Way back in 2007 NoTW journalist Clive Goodman was arrested along with an independent private investigator Glenn Mulcaire for hacking the phones of at least three Buckingham Palace employees and five others. There was lots more to the story, but owing to complicity between officials of Scotland Yard and NoTW top brass, the full extent of the hacking remained buried. The matter revived dramatically after a ‘source’ (Davies names him ‘Apollo’) made contact, alleging that there were several top editors involved in this phone hacking racket – something the Guardian writer had always suspected. But what really got him started was the audacious manner in which NoTW editor Andy Coulson, under whose supervision hacking had occurred, had coolly resigned following the scandal and joined the leader of the Conservative party, David Cameron as his media advisor. What if Cameron became the Prime Minister? Coulson would become his media adviser! That prospect really disturbed him.

Sleaze at any cost

For the next three years Davies stayed with the story, indefatigably pursuing hundreds of leads, sitting through marathon court and parliament hearings, lobbying with MPs, organising legal recourse for the victims, and finally sifting through mountains of material thrown up by the Leveson Commission report, including its daily hearings.

The extent of the hacking was chilling. Every celebrity was fair game.

Scoops such as the sexual peccadilloes of David Beckham; English football manager Sven-Goran Erricsson; paying off a sex worker for a night out with a famous footballer for a front page story next day; Home secretary David Blunkett’s dalliance with a woman – and as bonus the discovery that she had been in an affair earlier with a Guardian journalist. Not just celebrities. The NOTW hacked Deputy Prime Minister John Prescott, also in charge of Home and Intelligence; the then Secretary of State in charge for Media, Tessa Jowell; the ‘expose’ about Chancellor of Exchequer Gordon Brown’s four-month old son afflicted with cystic fibrosis that was only stopped after Brown pleaded with NoTW Editor-in-Chief Rebekah Brooks. Brooks had marked out Brown as a target after he had pushed for a hike in budget allocation for the National Health Services (NHS).

In the four decades of Murdoch-created tabloid journalism – it began in 1969 after he bought the Sun – a corrosive culture of money had permeated deep in the society. ‘Everything is for sale. Nobody is exempt,’ writes Davies about tabloid culture. Private investigators hired by companies to recover loans from defaulters in the wake of Thatcher’s credit boom had re-invented themselves as tech savvy paid snoopers to tabloid journalists. The silence of aggrieved parties was on sale; journalists were on the take. A fair idea of the prevalent tabloid culture can be best gleaned from the case of ‘Benji the binman’ a no-gooder who trawled the trash bins of law firms and celebrities to sell scraps of information to whoever may be interested.

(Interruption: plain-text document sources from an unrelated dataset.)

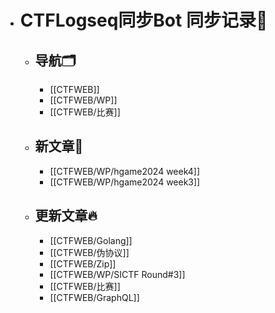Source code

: - # CTFLogseq同步Bot 同步记录🤖
  - ## 导航🗂️
    - [[CTFWEB]]
    - [[CTFWEB/WP]]
    - [[CTFWEB/比赛]]
  - ## 新文章🎉
    - [[CTFWEB/WP/hgame2024 week4]]
    - [[CTFWEB/WP/hgame2024 week3]]
  - ## 更新文章🔥
    - [[CTFWEB/Golang]]
    - [[CTFWEB/伪协议]]
    - [[CTFWEB/Zip]]
    - [[CTFWEB/WP/SICTF Round#3]]
    - [[CTFWEB/比赛]]
    - [[CTFWEB/GraphQL]]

This market of sleaze with a ‘little’ help from technology had ‘democratized’ the flow of muck into the NoTW newsroom. In one week in 2005, Davies came across instances of a male prostitute willing to sell the story of his romp with a male TV presenter; a woman who went out with a Hollywood actor when he was 14 offering to sell gossip about how he cheated on her; another woman called up NoTW offering a sensational account of her affair with pop star and actor Peter Doherty, for a fee; a fashion worker claimed he had colour polaroids of super model Kate Moss, without make up ‘looking completely washed out.’ And finally there were the real ‘hopeless’ ones like this sales pitch to the NoTW: “I recently came into possession of a video of an actor (his name is mentioned) masturbating, would your paper be interested?”

Hacking and blagging

One single principle guides Murdoch tabloids – ‘Just get the story’. ‘No excuses are accepted, no failure allowed’ writes Davies. He cites an instance where a reporter was fitted with an electronic tracker so that his movements could be monitored.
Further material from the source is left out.